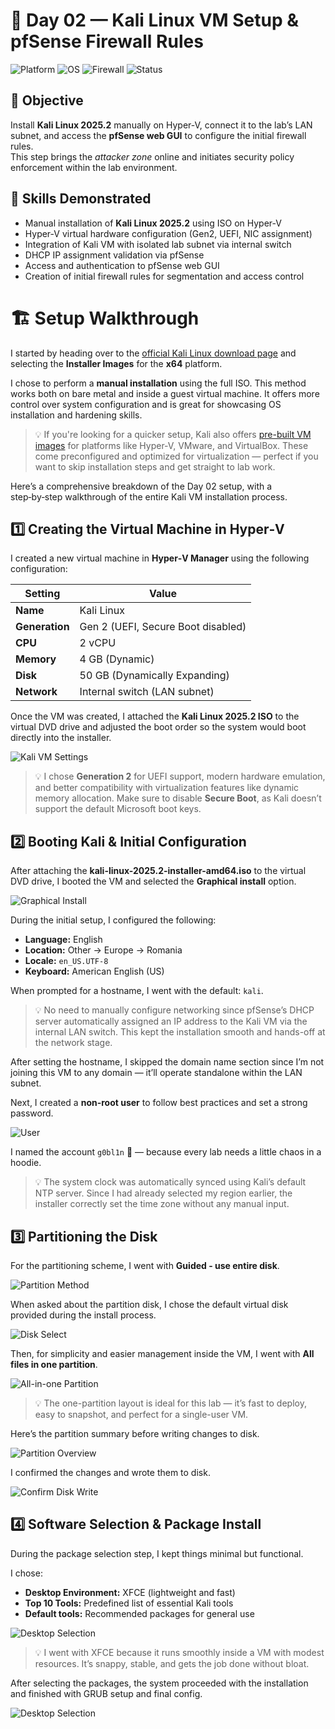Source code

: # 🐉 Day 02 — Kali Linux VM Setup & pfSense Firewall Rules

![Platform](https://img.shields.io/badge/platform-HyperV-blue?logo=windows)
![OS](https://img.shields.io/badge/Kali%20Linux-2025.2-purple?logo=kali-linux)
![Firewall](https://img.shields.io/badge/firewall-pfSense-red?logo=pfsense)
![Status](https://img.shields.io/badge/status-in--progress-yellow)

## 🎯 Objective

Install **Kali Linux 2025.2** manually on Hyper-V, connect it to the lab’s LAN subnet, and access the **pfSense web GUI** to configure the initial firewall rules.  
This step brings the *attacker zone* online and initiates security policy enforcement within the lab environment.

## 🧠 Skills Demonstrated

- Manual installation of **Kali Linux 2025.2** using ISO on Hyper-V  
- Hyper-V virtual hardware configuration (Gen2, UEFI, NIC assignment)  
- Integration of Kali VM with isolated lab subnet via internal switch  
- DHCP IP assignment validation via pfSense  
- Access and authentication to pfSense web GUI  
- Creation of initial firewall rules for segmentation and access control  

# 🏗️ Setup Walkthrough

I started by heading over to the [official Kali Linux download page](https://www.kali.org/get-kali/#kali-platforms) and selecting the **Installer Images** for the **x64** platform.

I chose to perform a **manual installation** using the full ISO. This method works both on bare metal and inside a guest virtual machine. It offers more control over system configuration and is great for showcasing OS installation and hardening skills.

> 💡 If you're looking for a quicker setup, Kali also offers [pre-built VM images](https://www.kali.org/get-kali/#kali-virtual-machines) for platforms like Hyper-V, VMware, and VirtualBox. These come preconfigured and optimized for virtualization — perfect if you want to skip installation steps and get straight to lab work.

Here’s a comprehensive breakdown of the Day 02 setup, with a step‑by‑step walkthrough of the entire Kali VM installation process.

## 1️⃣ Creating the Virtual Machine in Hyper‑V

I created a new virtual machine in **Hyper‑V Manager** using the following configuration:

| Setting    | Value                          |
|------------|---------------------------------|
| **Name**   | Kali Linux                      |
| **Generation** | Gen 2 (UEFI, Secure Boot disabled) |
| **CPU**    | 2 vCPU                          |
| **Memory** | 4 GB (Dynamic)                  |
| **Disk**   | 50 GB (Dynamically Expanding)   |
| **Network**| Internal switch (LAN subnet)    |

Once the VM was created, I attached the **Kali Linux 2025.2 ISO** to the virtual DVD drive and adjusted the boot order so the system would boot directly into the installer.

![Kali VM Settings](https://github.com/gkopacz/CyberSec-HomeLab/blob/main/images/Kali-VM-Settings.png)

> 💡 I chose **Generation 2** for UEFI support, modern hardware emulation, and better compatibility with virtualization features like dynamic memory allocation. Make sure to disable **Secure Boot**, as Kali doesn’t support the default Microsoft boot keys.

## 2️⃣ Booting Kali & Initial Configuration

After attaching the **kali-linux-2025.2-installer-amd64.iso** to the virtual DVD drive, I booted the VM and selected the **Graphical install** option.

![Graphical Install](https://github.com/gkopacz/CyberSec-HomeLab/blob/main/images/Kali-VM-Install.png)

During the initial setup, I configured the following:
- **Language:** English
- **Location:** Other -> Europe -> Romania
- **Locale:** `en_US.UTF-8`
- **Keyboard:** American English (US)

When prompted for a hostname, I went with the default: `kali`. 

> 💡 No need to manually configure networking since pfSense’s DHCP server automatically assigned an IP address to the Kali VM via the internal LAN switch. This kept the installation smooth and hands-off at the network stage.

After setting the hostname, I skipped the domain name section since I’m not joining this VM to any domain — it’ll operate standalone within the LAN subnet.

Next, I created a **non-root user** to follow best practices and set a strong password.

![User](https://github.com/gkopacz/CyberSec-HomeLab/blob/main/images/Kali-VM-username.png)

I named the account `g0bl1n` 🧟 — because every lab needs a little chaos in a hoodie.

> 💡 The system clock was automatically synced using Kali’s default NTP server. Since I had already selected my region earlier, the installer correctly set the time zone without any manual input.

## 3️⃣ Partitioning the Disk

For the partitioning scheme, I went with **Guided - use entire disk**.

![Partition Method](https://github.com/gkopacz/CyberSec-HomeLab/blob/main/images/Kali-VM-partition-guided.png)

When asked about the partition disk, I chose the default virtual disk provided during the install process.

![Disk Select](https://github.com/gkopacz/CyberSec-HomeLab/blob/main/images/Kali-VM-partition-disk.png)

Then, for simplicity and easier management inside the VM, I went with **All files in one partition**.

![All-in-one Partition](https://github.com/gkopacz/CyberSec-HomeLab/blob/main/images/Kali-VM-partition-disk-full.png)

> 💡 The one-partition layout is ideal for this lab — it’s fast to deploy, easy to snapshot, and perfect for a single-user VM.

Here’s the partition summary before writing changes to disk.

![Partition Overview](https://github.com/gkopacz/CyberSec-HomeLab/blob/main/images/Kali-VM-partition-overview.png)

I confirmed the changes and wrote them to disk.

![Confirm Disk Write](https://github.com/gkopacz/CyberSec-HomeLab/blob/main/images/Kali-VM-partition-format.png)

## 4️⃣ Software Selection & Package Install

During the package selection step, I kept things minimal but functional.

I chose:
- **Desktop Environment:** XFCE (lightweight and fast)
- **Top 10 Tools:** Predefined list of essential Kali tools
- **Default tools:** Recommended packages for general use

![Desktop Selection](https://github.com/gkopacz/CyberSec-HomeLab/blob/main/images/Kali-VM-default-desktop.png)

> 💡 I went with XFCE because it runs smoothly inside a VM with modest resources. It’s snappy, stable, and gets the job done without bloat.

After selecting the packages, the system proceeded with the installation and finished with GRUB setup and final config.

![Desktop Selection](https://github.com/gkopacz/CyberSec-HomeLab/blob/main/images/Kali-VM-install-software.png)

= = =

What you have to do: Repeat, exactly and in full, every entry in the data, but not the pictures.

Problem solution:
Source code

: # 🐉 Day 02 — Kali Linux VM Setup & pfSense Firewall Rules

![Platform](https://img.shields.io/badge/platform-HyperV-blue?logo=windows)
![OS](https://img.shields.io/badge/Kali%20Linux-2025.2-purple?logo=kali-linux)
![Firewall](https://img.shields.io/badge/firewall-pfSense-red?logo=pfsense)
![Status](https://img.shields.io/badge/status-in--progress-yellow)

## 🎯 Objective

Install **Kali Linux 2025.2** manually on Hyper-V, connect it to the lab’s LAN subnet, and access the **pfSense web GUI** to configure the initial firewall rules.  
This step brings the *attacker zone* online and initiates security policy enforcement within the lab environment.

## 🧠 Skills Demonstrated

- Manual installation of **Kali Linux 2025.2** using ISO on Hyper-V  
- Hyper-V virtual hardware configuration (Gen2, UEFI, NIC assignment)  
- Integration of Kali VM with isolated lab subnet via internal switch  
- DHCP IP assignment validation via pfSense  
- Access and authentication to pfSense web GUI  
- Creation of initial firewall rules for segmentation and access control  

# 🏗️ Setup Walkthrough

I started by heading over to the [official Kali Linux download page](https://www.kali.org/get-kali/#kali-platforms) and selecting the **Installer Images** for the **x64** platform.

I chose to perform a **manual installation** using the full ISO. This method works both on bare metal and inside a guest virtual machine. It offers more control over system configuration and is great for showcasing OS installation and hardening skills.

> 💡 If you're looking for a quicker setup, Kali also offers [pre-built VM images](https://www.kali.org/get-kali/#kali-virtual-machines) for platforms like Hyper-V, VMware, and VirtualBox. These come preconfigured and optimized for virtualization — perfect if you want to skip installation steps and get straight to lab work.

Here’s a comprehensive breakdown of the Day 02 setup, with a step‑by‑step walkthrough of the entire Kali VM installation process.

## 1️⃣ Creating the Virtual Machine in Hyper‑V

I created a new virtual machine in **Hyper‑V Manager** using the following configuration:

| Setting    | Value                          |
|------------|---------------------------------|
| **Name**   | Kali Linux                      |
| **Generation** | Gen 2 (UEFI, Secure Boot disabled) |
| **CPU**    | 2 vCPU                          |
| **Memory** | 4 GB (Dynamic)                  |
| **Disk**   | 50 GB (Dynamically Expanding)   |
| **Network**| Internal switch (LAN subnet)    |

Once the VM was created, I attached the **Kali Linux 2025.2 ISO** to the virtual DVD drive and adjusted the boot order so the system would boot directly into the installer.

![Kali VM Settings](https://github.com/gkopacz/CyberSec-HomeLab/blob/main/images/Kali-VM-Settings.png)

> 💡 I chose **Generation 2** for UEFI support, modern hardware emulation, and better compatibility with virtualization features like dynamic memory allocation. Make sure to disable **Secure Boot**, as Kali doesn’t support the default Microsoft boot keys.

## 2️⃣ Booting Kali & Initial Configuration

After attaching the **kali-linux-2025.2-installer-amd64.iso** to the virtual DVD drive, I booted the VM and selected the **Graphical install** option.

![Graphical Install](https://github.com/gkopacz/CyberSec-HomeLab/blob/main/images/Kali-VM-Install.png)

During the initial setup, I configured the following:
- **Language:** English
- **Location:** Other -> Europe -> Romania
- **Locale:** `en_US.UTF-8`
- **Keyboard:** American English (US)

When prompted for a hostname, I went with the default: `kali`. 

> 💡 No need to manually configure networking since pfSense’s DHCP server automatically assigned an IP address to the Kali VM via the internal LAN switch. This kept the installation smooth and hands-off at the network stage.

After setting the hostname, I skipped the domain name section since I’m not joining this VM to any domain — it’ll operate standalone within the LAN subnet.

Next, I created a **non-root user** to follow best practices and set a strong password.

![User](https://github.com/gkopacz/CyberSec-HomeLab/blob/main/images/Kali-VM-username.png)

I named the account `g0bl1n` 🧟 — because every lab needs a little chaos in a hoodie.

> 💡 The system clock was automatically synced using Kali’s default NTP server. Since I had already selected my region earlier, the installer correctly set the time zone without any manual input.

## 3️⃣ Partitioning the Disk

For the partitioning scheme, I went with **Guided - use entire disk**.

![Partition Method](https://github.com/gkopacz/CyberSec-HomeLab/blob/main/images/Kali-VM-partition-guided.png)

When asked about the partition disk, I chose the default virtual disk provided during the install process.

![Disk Select](https://github.com/gkopacz/CyberSec-HomeLab/blob/main/images/Kali-VM-partition-disk.png)

Then, for simplicity and easier management inside the VM, I went with **All files in one partition**.

![All-in-one Partition](https://github.com/gkopacz/CyberSec-HomeLab/blob/main/images/Kali-VM-partition-disk-full.png)

> 💡 The one-partition layout is ideal for this lab — it’s fast to deploy, easy to snapshot, and perfect for a single-user VM.

Here’s the partition summary before writing changes to disk.

![Partition Overview](https://github.com/gkopacz/CyberSec-HomeLab/blob/main/images/Kali-VM-partition-overview.png)

I confirmed the changes and wrote them to disk.

![Confirm Disk Write](https://github.com/gkopacz/CyberSec-HomeLab/blob/main/images/Kali-VM-partition-format.png)

## 4️⃣ Software Selection & Package Install

During the package selection step, I kept things minimal but functional.

I chose:
- **Desktop Environment:** XFCE (lightweight and fast)
- **Top 10 Tools:** Predefined list of essential Kali tools
- **Default tools:** Recommended packages for general use

![Desktop Selection](https://github.com/gkopacz/CyberSec-HomeLab/blob/main/images/Kali-VM-default-desktop.png)

> 💡 I went with XFCE because it runs smoothly inside a VM with modest resources. It’s snappy, stable, and gets the job done without bloat.

After selecting the packages, the system proceeded with the installation and finished with GRUB setup and final config.

![Desktop Selection](https://github.com/gkopacz/CyberSec-HomeLab/blob/main/images/Kali-VM-install-software.png)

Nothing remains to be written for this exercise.